» **EXERCISE MATERIAL**
Content starts
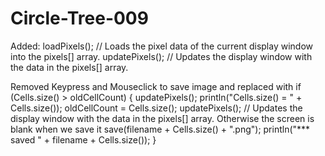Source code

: # Circle-Tree-009
Added:
loadPixels();  //  Loads the pixel data of the current display window into the pixels[] array.
updatePixels(); // Updates the display window with the data in the pixels[] array. 

Removed Keypress and Mouseclick to save image and replaced with 
  if (Cells.size() > oldCellCount) {
    updatePixels();
    println("Cells.size() = " + Cells.size());
    oldCellCount = Cells.size();
    updatePixels(); // Updates the display window with the data in the pixels[] array. Otherwise the screen is blank when we save it
    save(filename + Cells.size() + ".png");
    println("*** saved " + filename + Cells.size());
  }
  
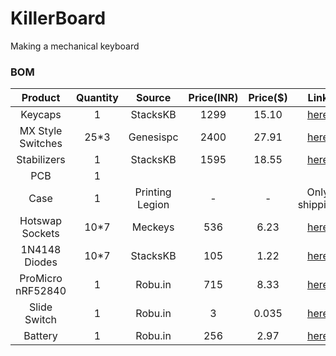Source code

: # KillerBoard
Making a mechanical keyboard


### BOM

| Product | Quantity | Source | Price(INR) | Price($) | Link |
| :-----: | :-----: | :-----: | :-----: | :-----: | :-----: |
| Keycaps | 1 | StacksKB | 1299 | 15.10 | [here](https://stackskb.com/store/veekos-gradient-keycaps-cherry-profile-135-keys/) |
| MX Style Switches | 25*3 | Genesispc | 2400 | 27.91 | [here](https://www.genesispc.in/products/c-equalz-x-tkc-kiwi-switches?variant=43389284286517) |
| Stabilizers | 1 | StacksKB | 1595 | 18.55 | [here](https://stackskb.com/store/durock-smokey-screw-in-stabilizers-v2/) |
| PCB | 1 | | | | |
| Case | 1 | Printing Legion | - | - | Only shipping |
| Hotswap Sockets | 10*7 | Meckeys | 536 | 6.23 | [here](https://meckeys.com/shop/accessories/keyboard-accessories/key-switches/kailh-hot-swap-socket/) |
| 1N4148 Diodes | 10*7 | StacksKB | 105 | 1.22 | [here](https://stackskb.com/store/1n4148-through-hole-diode/) |
| ProMicro nRF52840 | 1 | Robu.in | 715 | 8.33| [here](https://robu.in/product/promicro-nrf52840-development-board/) |
| Slide Switch | 1 | Robu.in | 3 | 0.035 | [here](https://robu.in/product/ss-12f21g5-slide-1p2t-angled-switchheight5mm/) |
| Battery | 1 | Robu.in | 256 | 2.97 | [here](https://robu.in/product/wly602540-600mah-3-7v-single-cell-rechargeable-lipo-battery/) |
Content ends
Copy needed, without pictures: the lines of the listing above from the line containing "if (Cells.size() >" up to and including the line containing "Only shipping |", set down exactly.

» **TASK RESPONSE**
  if (Cells.size() > oldCellCount) {
    updatePixels();
    println("Cells.size() = " + Cells.size());
    oldCellCount = Cells.size();
    updatePixels(); // Updates the display window with the data in the pixels[] array. Otherwise the screen is blank when we save it
    save(filename + Cells.size() + ".png");
    println("*** saved " + filename + Cells.size());
  }
  
Source code

: # KillerBoard
Making a mechanical keyboard


### BOM

| Product | Quantity | Source | Price(INR) | Price($) | Link |
| :-----: | :-----: | :-----: | :-----: | :-----: | :-----: |
| Keycaps | 1 | StacksKB | 1299 | 15.10 | [here](https://stackskb.com/store/veekos-gradient-keycaps-cherry-profile-135-keys/) |
| MX Style Switches | 25*3 | Genesispc | 2400 | 27.91 | [here](https://www.genesispc.in/products/c-equalz-x-tkc-kiwi-switches?variant=43389284286517) |
| Stabilizers | 1 | StacksKB | 1595 | 18.55 | [here](https://stackskb.com/store/durock-smokey-screw-in-stabilizers-v2/) |
| PCB | 1 | | | | |
| Case | 1 | Printing Legion | - | - | Only shipping |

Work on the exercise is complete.